Many undocumented immigrants focus on the small things they feel will lead to citizenship: paying taxes, saving money, and raising a family.

“I have two children, I don’t take food stamps, no welfare. I don’t want to depend on the government,” said Sergio P. Sergio grew up in a small town in the state of Puebla, Mexico, before coming to the U.S. at age 15.

“That’s how I am. I don’t want to become a citizen only for them to say, ‘oh, you took this, you took that,’” he said. He takes English and computer skills classes, hoping to leave his job in a pizzeria and become a computer repairman.

In New York, immigrants’ rights organizations are drawing increasing attention, often to the residency status of their members.

José Gutiérrez, a member of one such organization, said that he worries that things will get more dangerous in the months to come, as the organization shifts its criticism from abusive landlords to city officials who fail to regulate them. His name has also been changed to protect his identity.

Unable to vote, life offers undocumented immigrants a choice between silence and controversy. Unless one of the presidential candidates takes up the issue of immigration reform before this fall, the voices of millions of the newest Americans will remain unheard.

Coyotes of the Legal System

Many have heard about the infamous border “coyotes” -- informal guides that bring immigrants illegally across the border for a fee –- yet few know about the malicious “coyote” of the legal system –- the notario publico.

In Mexico and countries in Latin America, a notario publico is a legally recognized lawyer. In the United States, "notario publico" is just a notary public -- a person that can administer oaths and be a witness for signatures. It is simply the literal translation of "notary public" into Spanish.

For a spring break reveler in Mexico with limited Spanish, adding “el” before and “o” after English words is a shortcut to at least poor Spanish as many words are similar in both languages. For the Latino immigrant who arrives at the doorstep of “el notario publico”, these similarities can be catastrophic.

Notary publics masquerading as "notarios publicos" present themselves to Spanish-speaking immigrants as immigration lawyers. They offer their alleged connections and expertise to help guide their unknowing clients in obtaining legal residence for them and their families. Of course this information has a price that is usually in the thousands, according to the Legal Services of New Jersey. But the money is not all immigrants have to lose.

According to Christina Baal of Cabrini Immigration Services, the notario publico may also file an application for legal residency for that person--even if there is no chance of obtaining it. The state creates a file on the applicant and a court date is set up.

“Sometimes the immigrants don't know what the NTA (“notice to appear”) letter means, and they show up in front of the immigration judge and end up barred from the country,” said immigration lawyer Tom Shea.
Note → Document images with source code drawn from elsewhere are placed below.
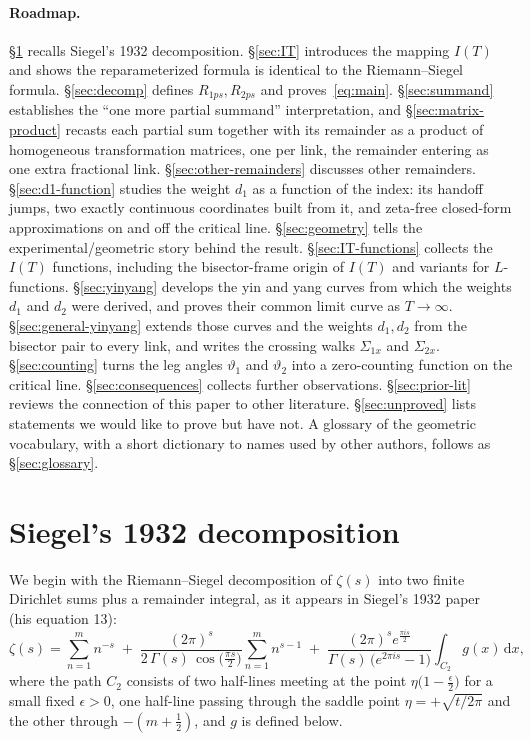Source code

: \documentclass[11pt]{article}
\theoremstyle{definition}
\begin{document}
\paragraph{Roadmap.} \S\ref{sec:siegel} recalls Siegel's 1932 decomposition.
\S\ref{sec:IT} introduces the mapping $I(T)$ and shows the reparameterized
formula is identical to the Riemann--Siegel formula. \S\ref{sec:decomp} defines
$R_{1ps},R_{2ps}$ and proves~\eqref{eq:main}. \S\ref{sec:summand} establishes the
``one more partial summand'' interpretation, and \S\ref{sec:matrix-product}
recasts each partial sum together with its remainder as a product of
homogeneous transformation matrices, one per link, the remainder entering as
one extra fractional link.
\S\ref{sec:other-remainders} discusses other remainders.
\S\ref{sec:d1-function} studies the weight $d_1$ as a function of the index:
its handoff jumps, two exactly continuous coordinates built from it, and
zeta-free closed-form approximations on and off the critical line.
\S\ref{sec:geometry} tells the experimental/geometric story
behind the result. \S\ref{sec:IT-functions} collects the $I(T)$ functions,
including the bisector-frame origin of $I(T)$ and variants for
$L$-functions. \S\ref{sec:yinyang} develops the yin and yang
curves from which the weights $d_1$ and $d_2$ were derived, and proves
their common limit curve as $T\to\infty$.
\S\ref{sec:general-yinyang} extends those curves and the weights $d_1,d_2$
from the bisector pair to every link, and writes the crossing walks
$\Sigma_{1x}$ and $\Sigma_{2x}$.
\S\ref{sec:counting} turns the leg angles $\vartheta_1$ and $\vartheta_2$
into a zero-counting function on the critical line.
\S\ref{sec:consequences} collects further observations.
\S\ref{sec:prior-lit} reviews the connection of this paper to other
literature.
\S\ref{sec:unproved} lists statements we would like to prove but have not.
A glossary of the geometric vocabulary, with a short dictionary to names
used by other authors, follows as \S\ref{sec:glossary}.

\section{Siegel's 1932 decomposition}\label{sec:siegel}

We begin with the Riemann--Siegel decomposition of $\zeta(s)$ into two finite
Dirichlet sums plus a remainder integral, as it appears in Siegel's 1932
paper~\cite{Siegel1932} (his equation 13):
\begin{equation}\label{eq:siegel13}
\zeta(s)
=
\sum_{n=1}^{m} n^{-s}
\;+\;
\frac{(2\pi)^s}{2\,\Gamma(s)\,\cos\!\bigl(\tfrac{\pi s}{2}\bigr)}
\sum_{n=1}^{m} n^{s-1}
\;+\;
\frac{(2\pi)^s e^{\tfrac{\pi i s}{2}}}{\Gamma(s)\,\bigl(e^{2\pi i s}-1\bigr)}
\int_{C_2} g(x)\,\mathrm{d}x,
\end{equation}
where the path $C_2$ consists of two half-lines meeting at the point
$\eta\bigl(1-\tfrac{\epsilon}{2}\bigr)$ for a small fixed $\epsilon>0$, one
half-line passing through the saddle point $\eta=+\sqrt{t/2\pi}$ and the
other through $-(m+\tfrac12)$, and $g$ is defined below.
\end{document}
These notario publicos operate with impunity knowing that, as immigrants, the clients have little legal recourse, even if the victims are brave enough to contact the authorities.
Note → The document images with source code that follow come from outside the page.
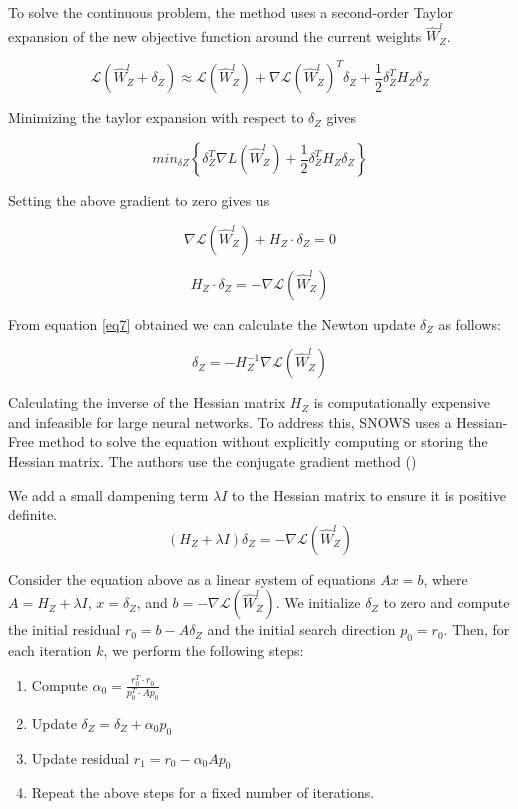 \documentclass[11pt]{extreport}
\begin{document}
		To solve the continuous problem, the method uses a second-order Taylor expansion of the new objective function around the current weights $\widehat{W}_Z^l$.
		
		\begin{equation} \label{eq4}
			\mathcal{L}(\widehat{W}_Z^l + \delta_Z) \approx \mathcal{L}(\widehat{W}_Z^l) + \nabla\mathcal{L}(\widehat{W}_Z^l)^T \delta_Z + \frac{1}{2}\delta_Z^T H_Z \delta_Z
		\end{equation}

		Minimizing the taylor expansion with respect to $\delta_Z$ gives

		\begin{equation} \label{eq5}
			min_{\delta Z} \left\{{\delta^{T}_Z} \nabla L(\widehat{W}^{l}_Z) + \frac{1}{2} \delta^{T}_Z H_Z \delta_Z \right\}
		\end{equation}

		Setting the above gradient to zero gives us

		\begin{equation} \label{eq6}
			\nabla \mathcal{L}(\widehat{W}^{l}_Z) + H_Z \cdot \delta_Z = 0
		\end{equation}

		\begin{equation}\label{eq7}
			H_Z \cdot \delta_Z = -\nabla\mathcal{L}(\widehat{W}_Z^l)
		\end{equation}

		From equation \ref{eq7} obtained we can calculate the Newton update $\delta_Z$ as follows:

		$$\delta_Z = -H_Z^{-1} \nabla\mathcal{L}(\widehat{W}_Z^l)$$

		Calculating the inverse of the Hessian matrix $H_Z$ is computationally expensive and infeasible for large neural networks. To address this, SNOWS uses a Hessian-Free method to solve the equation without explicitly computing or storing the Hessian matrix. The authors use the conjugate gradient method (\cite{ref1})

		We add a small dampening term $\lambda I$ to the Hessian matrix to ensure it is positive definite.
		$$(H_Z + \lambda I) \delta_Z = -\nabla\mathcal{L}(\widehat{W}_Z^l)$$

		Consider the equation above as a linear system of equations $A x = b$, where $A = H_Z + \lambda I$, $x = \delta_Z$, and $b = -\nabla\mathcal{L}(\widehat{W}_Z^l)$. We initialize $\delta_Z$ to zero and compute the initial residual $r_0 = b - A \delta_Z$ and the initial search direction $p_0 = r_0$. Then, for each iteration $k$, we perform the following steps:
		\begin{enumerate}
			\item Compute \(\alpha_0 = \frac{r^{T}_0 \cdot r_0}{p^{T}_0 \cdot Ap_0}\)
			\item Update \(\delta_Z = \delta_Z + \alpha_0 p_0\)
			\item Update residual \(r_1 = r_0 - \alpha_0 Ap_0\)
			\item Repeat the above steps for a fixed number of iterations.
		\end{enumerate}
\end{document}
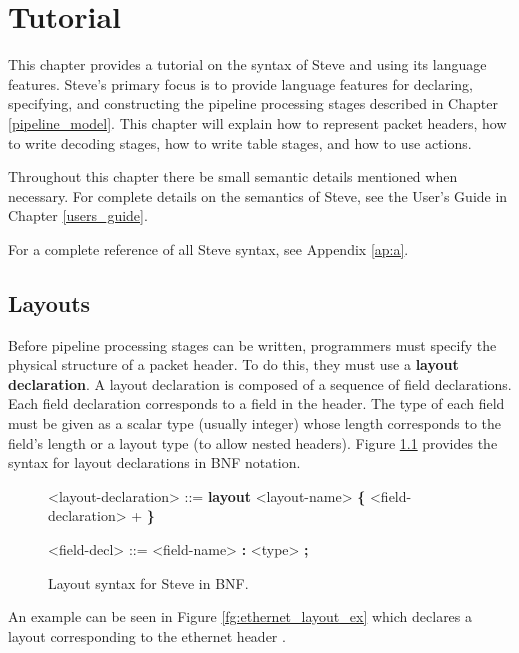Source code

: \chapter{Tutorial} \label{tutorial}

This chapter provides a tutorial on the syntax of Steve and using its language features. Steve's primary focus is to provide language features for declaring, specifying, and constructing the pipeline processing stages described in Chapter \ref{pipeline_model}. This chapter will explain how to represent packet headers, how to write decoding stages, how to write table stages, and how to use actions.

Throughout this chapter there be small semantic details mentioned when necessary. For complete details on the semantics of Steve, see the User's Guide in Chapter \ref{users_guide}.

For a complete reference of all Steve syntax, see Appendix \ref{ap:a}.

\section{Layouts} \label{layout_tut}

Before pipeline processing stages can be written, programmers must specify the physical structure of a packet header. To do this, they must use a \textbf{layout declaration}. A layout declaration is composed of a sequence of field declarations. Each field declaration corresponds to a field in the header. The type of each field must be given as a scalar type (usually integer) whose length corresponds to the field's length or a layout type (to allow nested headers). Figure \ref{fg:layout_syntax} provides the syntax for layout declarations in BNF notation.

\begin{figure}
\begin{mdframed}
\begin{grammar}

<layout-declaration> ::=
\textbf{layout} <layout-name> 
\textbf{\{}
	<field-declaration> +
\textbf{\}}

<field-decl> ::=
<field-name> \textbf{:} <type> \textbf{;}

\end{grammar}
\end{mdframed}
\caption{Layout syntax for Steve in BNF.}
\label{fg:layout_syntax}
\end{figure}


An example can be seen in Figure \ref{fg:ethernet_layout_ex} which declares a layout corresponding to the ethernet header \cite{eth_std}. 

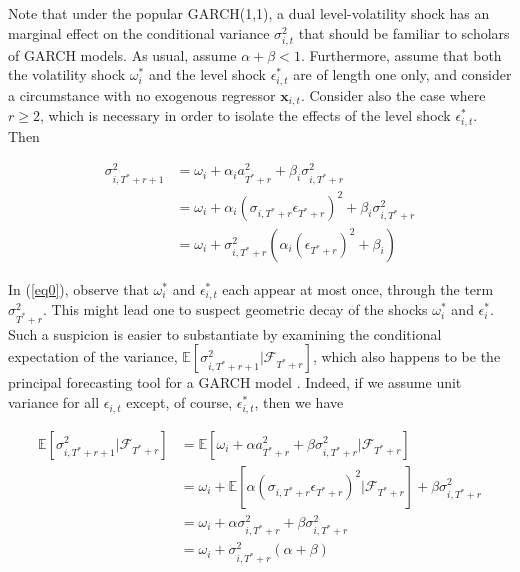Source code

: \documentclass[11pt]{article}
\newcommand{\x}{\textbf{x}}
\theoremstyle{definition}
\begin{document}
Note that under the popular GARCH(1,1), a dual level-volatility shock has an marginal effect on the conditional variance $\sigma^{2}_{i,t}$ that should be familiar to scholars of GARCH models.  As usual, assume $\alpha+\beta < 1$.  Furthermore, assume that both the volatility shock $\omega^{*}_{i}$ and the level shock $\epsilon^{*}_{i,t}$ are of length one only, and consider a circumstance with no exogenous regressor $\x_{i,t}$. Consider also the case where $r\geq 2$, which is necessary in order to isolate the effects of the level shock $\epsilon^{*}_{i,t}$.  Then

\begin{align}
\sigma^{2}_{i,T^{*}+r+1} & = \omega_{i} + \alpha_{i} a_{T^{*}+r}^{2} + \beta_{i}\sigma^{2}_{i,T^{*}+r} \label{eq0}\\
& = \omega_{i} + \alpha_{i}(\sigma_{i,T^{*}+r}\epsilon_{T^{*}+r})^{2} + \beta_{i}\sigma^{2}_{i,T^{*}+r} \\
& = \omega_{i} + \sigma^{2}_{i,T^{*}+r}(\alpha_{i} (\epsilon_{T^{*}+r})^{2} + \beta_{i})
\end{align}

In (\ref{eq0}), observe that $\omega_{i}^{*}$ and $\epsilon^{*}_{i,t}$ each appear at most once, through the term $\sigma^{2}_{T^{*}+r}$.  This might lead one to suspect  geometric decay of the shocks $\omega_{i}^{*}$ and $\epsilon^{*}_{i}$.  Such a suspicion is easier to substantiate by examining the conditional expectation of the variance, $\mathbb{E}[ \sigma^{2}_{i,T^{*}+r+1} |\mathcal{F}_{T^{*}+r}]$, which also happens to be the principal forecasting tool for a GARCH model \citep{zivot2009practical}.  Indeed, if we assume unit variance for all $\epsilon_{i,t}$ except, of course, $\epsilon^{*}_{i,t}$, then we have 

\begin{align*}
\mathbb{E}[ \sigma^{2}_{i,T^{*}+r+1} |\mathcal{F}_{T^{*}+r}] & = \mathbb{E}[\omega_{i} + \alpha a_{T^{*}+r}^{2} + \beta\sigma^{2}_{i,T^{*}+r} |\mathcal{F}_{T^{*}+r}] \\
& = \omega_{i} + \mathbb{E}[\alpha(\sigma_{i,T^{*}+r}\epsilon_{T^{*}+r})^{2} |\mathcal{F}_{T^{*}+r}] + \beta\sigma^{2}_{i,T^{*}+r} \\
& = \omega_{i} + \alpha\sigma_{i,T^{*}+r}^{2} + \beta\sigma^{2}_{i,T^{*}+r} \tag{Due to the unit variance assumption}\\
& = \omega_{i} + \sigma^{2}_{i,T^{*}+r}(\alpha + \beta) \\
\end{align*}
\end{document}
Sometimes the fraud isn't revealed until after the client's application has been rejected.

“Many agencies won't touch them (the applicant's cases) because it is often complicated to re-open a case with a removal order,” said Shea.
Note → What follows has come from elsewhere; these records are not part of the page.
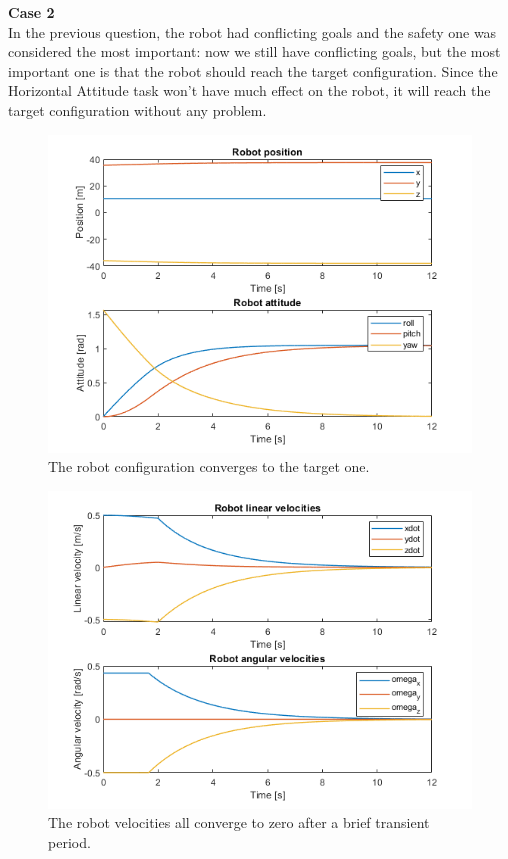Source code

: \documentclass{article}
\begin{document}
{\large \textbf{Case 2}} \\
In the previous question, the robot had conflicting goals and the safety one was considered the most important: now we still have conflicting goals, but the most important one is that the robot should reach the target configuration. Since the Horizontal Attitude task won't have much effect on the robot, it will reach the target configuration without any problem.
\begin{figure}[H]
	\centering
	\includegraphics[width=0.7\linewidth]{images/Ex1/HorAtt_LowPrio_SameStartpos_DifferentEndpos_PosAndAtt}
	\caption{The robot configuration converges to the target one.}
	\label{fig:q3case2a}
\end{figure}
\begin{figure}[H]
	\centering
	\includegraphics[width=0.7\linewidth]{images/Ex1/HorAtt_LowPrio_SameStartpos_DifferentEndpos_LinAngVelocities}
	\caption{The robot velocities all converge to zero after a brief transient period.}
	\label{fig:q3case2b}
\end{figure}
\end{document}
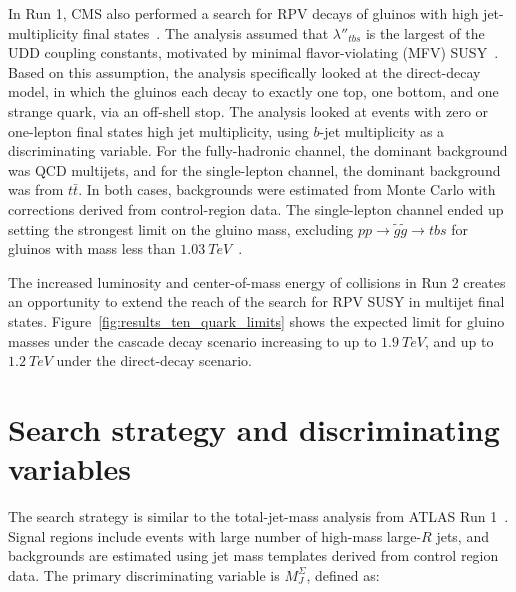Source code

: In Run 1, CMS also performed a search for RPV decays of gluinos with high jet-multiplicity final states~\cite{analysis-cms-run1}.
The analysis assumed that $\lambda''_{tbs}$ is the largest of the UDD coupling constants, motivated by minimal flavor-violating (MFV) SUSY~\cite{susy-mfv}.
Based on this assumption, the analysis specifically looked at the direct-decay model, in which the gluinos each decay to exactly one top, one bottom, and one strange quark, via an off-shell stop.
The analysis looked at events with zero or one-lepton final states high jet multiplicity, using $b$-jet multiplicity as a discriminating variable\cite{analysis-cms-run1}.
For the fully-hadronic channel, the dominant background was QCD multijets, and for the single-lepton channel, the dominant background was from $t\bar{t}$.
In both cases, backgrounds were estimated from Monte Carlo with corrections derived from control-region data.
The single-lepton channel ended up setting the strongest limit on the gluino mass, excluding $pp\rightarrow\tilde{g}\tilde{g}\rightarrow tbs$ for gluinos with mass less than $1.03~TeV$~\cite{analysis-cms-run1}.

The increased luminosity and center-of-mass energy of collisions in Run 2 creates an opportunity to extend the reach of the search for RPV SUSY in multijet final states.
Figure~\ref{fig:results_ten_quark_limits} shows the expected limit for gluino masses under the cascade decay scenario increasing to up to $1.9~TeV$, and up to $1.2~TeV$ under the direct-decay scenario.

\section{Search strategy and discriminating variables}\label{sec:search_strategy}

The search strategy is similar to the total-jet-mass analysis from ATLAS Run 1~\cite{run1-multijet}.
Signal regions include events with large number of high-mass large-$R$ jets, and backgrounds are estimated using jet mass templates derived from control region data.
The primary discriminating variable is $M_{J}^{\Sigma}$, defined as:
Criminal notary publics in the U.S. often have their offices in latino neighborhoods where Spanish dominates the billboards and shop windows. In Texas, it is illegal to literally translate the phrase “notary public” into Spanish because of the widespread fraud resulting from the difference in definition.

“The saddest part is that the notario is usually someone who was an immigrant themselves, and they knowingly deceive people, sometimes from the same area that they come from,” said Shea. For a Latino immigrant in an unknown country without connections, a friendly, Spanish-speaking, immigration lawyer who knows the ropes can be a godsend –- or just a coyote in a lawyer's clothing.